===== DATA EXTRACTS =====

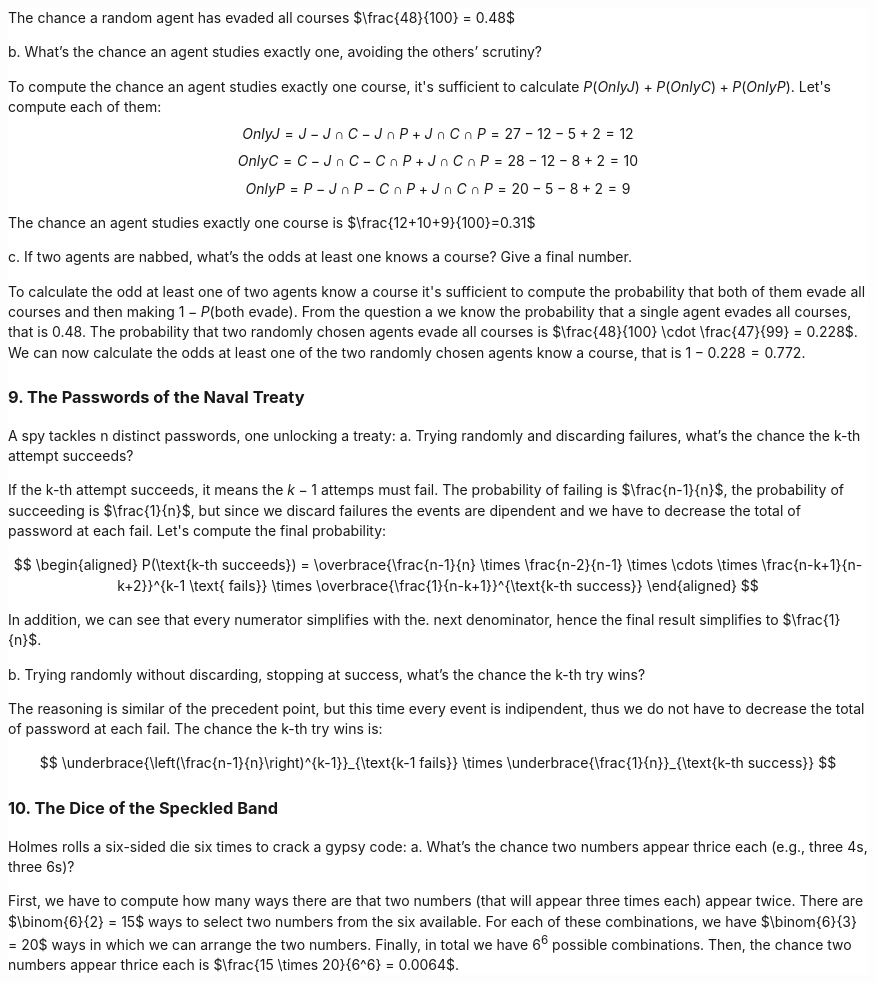 The chance a random agent has evaded all courses $\frac{48}{100} = 0.48$

b. What’s the chance an agent studies exactly one, avoiding the others’ scrutiny?

To compute the chance an agent studies exactly one course, it's sufficient to calculate $P(Only J) + P(Only C) + P(Only P)$. Let's compute each of them:
$$Only J = J - J∩C− J∩P + J∩C∩P = 27 - 12 - 5 + 2 = 12$$
$$Only C = C - J∩C− C∩P + J∩C∩P = 28 - 12 - 8 + 2 = 10$$
$$Only P = P − J∩P - C∩P + J∩C∩P = 20 - 5 - 8 + 2 = 9$$

The chance an agent studies exactly one course is $\frac{12+10+9}{100}=0.31$

c. If two agents are nabbed, what’s the odds at least one knows a course? Give a final number.

To calculate the odd at least one of two agents know a course it's sufficient to compute the probability that both of them evade all courses and then making $1 - P(\text{both evade})$. From the question a we know the probability that a single agent evades all courses, that is $0.48$. The probability that two randomly chosen agents evade all courses is $\frac{48}{100} \cdot \frac{47}{99} = 0.228$. We can now calculate the odds at least one of the two randomly chosen agents know a course, that is $1-0.228=0.772$.

### 9. The Passwords of the Naval Treaty
A spy tackles n distinct passwords, one unlocking a treaty:
a. Trying randomly and discarding failures, what’s the chance the k-th attempt succeeds?

If the k-th attempt succeeds, it means the $k-1$ attemps must fail. The probability of failing is $\frac{n-1}{n}$, the probability of succeeding is $\frac{1}{n}$, but since we discard failures the events are dipendent and we have to decrease the total of password at each fail. Let's compute the final probability:

$$
\begin{aligned}
P(\text{k-th succeeds}) = \overbrace{\frac{n-1}{n} \times \frac{n-2}{n-1} \times \cdots \times \frac{n-k+1}{n-k+2}}^{k-1 \text{ fails}} \times \overbrace{\frac{1}{n-k+1}}^{\text{k-th success}}
\end{aligned}
$$

In addition, we can see that every numerator simplifies with the. next denominator, hence the final result simplifies to $\frac{1}{n}$.

b. Trying randomly without discarding, stopping at success, what’s the chance the k-th try wins?

The reasoning is similar of the precedent point, but this time every event is indipendent, thus we do not have to decrease the total of password at each fail.
The chance the k-th try wins is:

$$
\underbrace{\left(\frac{n-1}{n}\right)^{k-1}}_{\text{k-1 fails}} \times \underbrace{\frac{1}{n}}_{\text{k-th success}}
$$

### 10. The Dice of the Speckled Band
Holmes rolls a six-sided die six times to crack a gypsy code:
a. What’s the chance two numbers appear thrice each (e.g., three 4s, three 6s)?

First, we have to compute how many ways there are that two numbers (that will appear three times each) appear twice. There are $\binom{6}{2} = 15$ ways to select two numbers from the six available. For each of these combinations, we have $\binom{6}{3} = 20$ ways in which we can arrange the two numbers. Finally, in total we have $6^6$ possible combinations. Then, the chance two numbers appear thrice each is $\frac{15 \times 20}{6^6} = 0.0064$.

=====

• PROBLEM STATEMENT
Search the entries above for the word "appear", and copy every line where it occurs.

• REPLY TO THE TASK
a. What’s the chance two numbers appear thrice each (e.g., three 4s, three 6s)?
First, we have to compute how many ways there are that two numbers (that will appear three times each) appear twice. There are $\binom{6}{2} = 15$ ways to select two numbers from the six available. For each of these combinations, we have $\binom{6}{3} = 20$ ways in which we can arrange the two numbers. Finally, in total we have $6^6$ possible combinations. Then, the chance two numbers appear thrice each is $\frac{15 \times 20}{6^6} = 0.0064$.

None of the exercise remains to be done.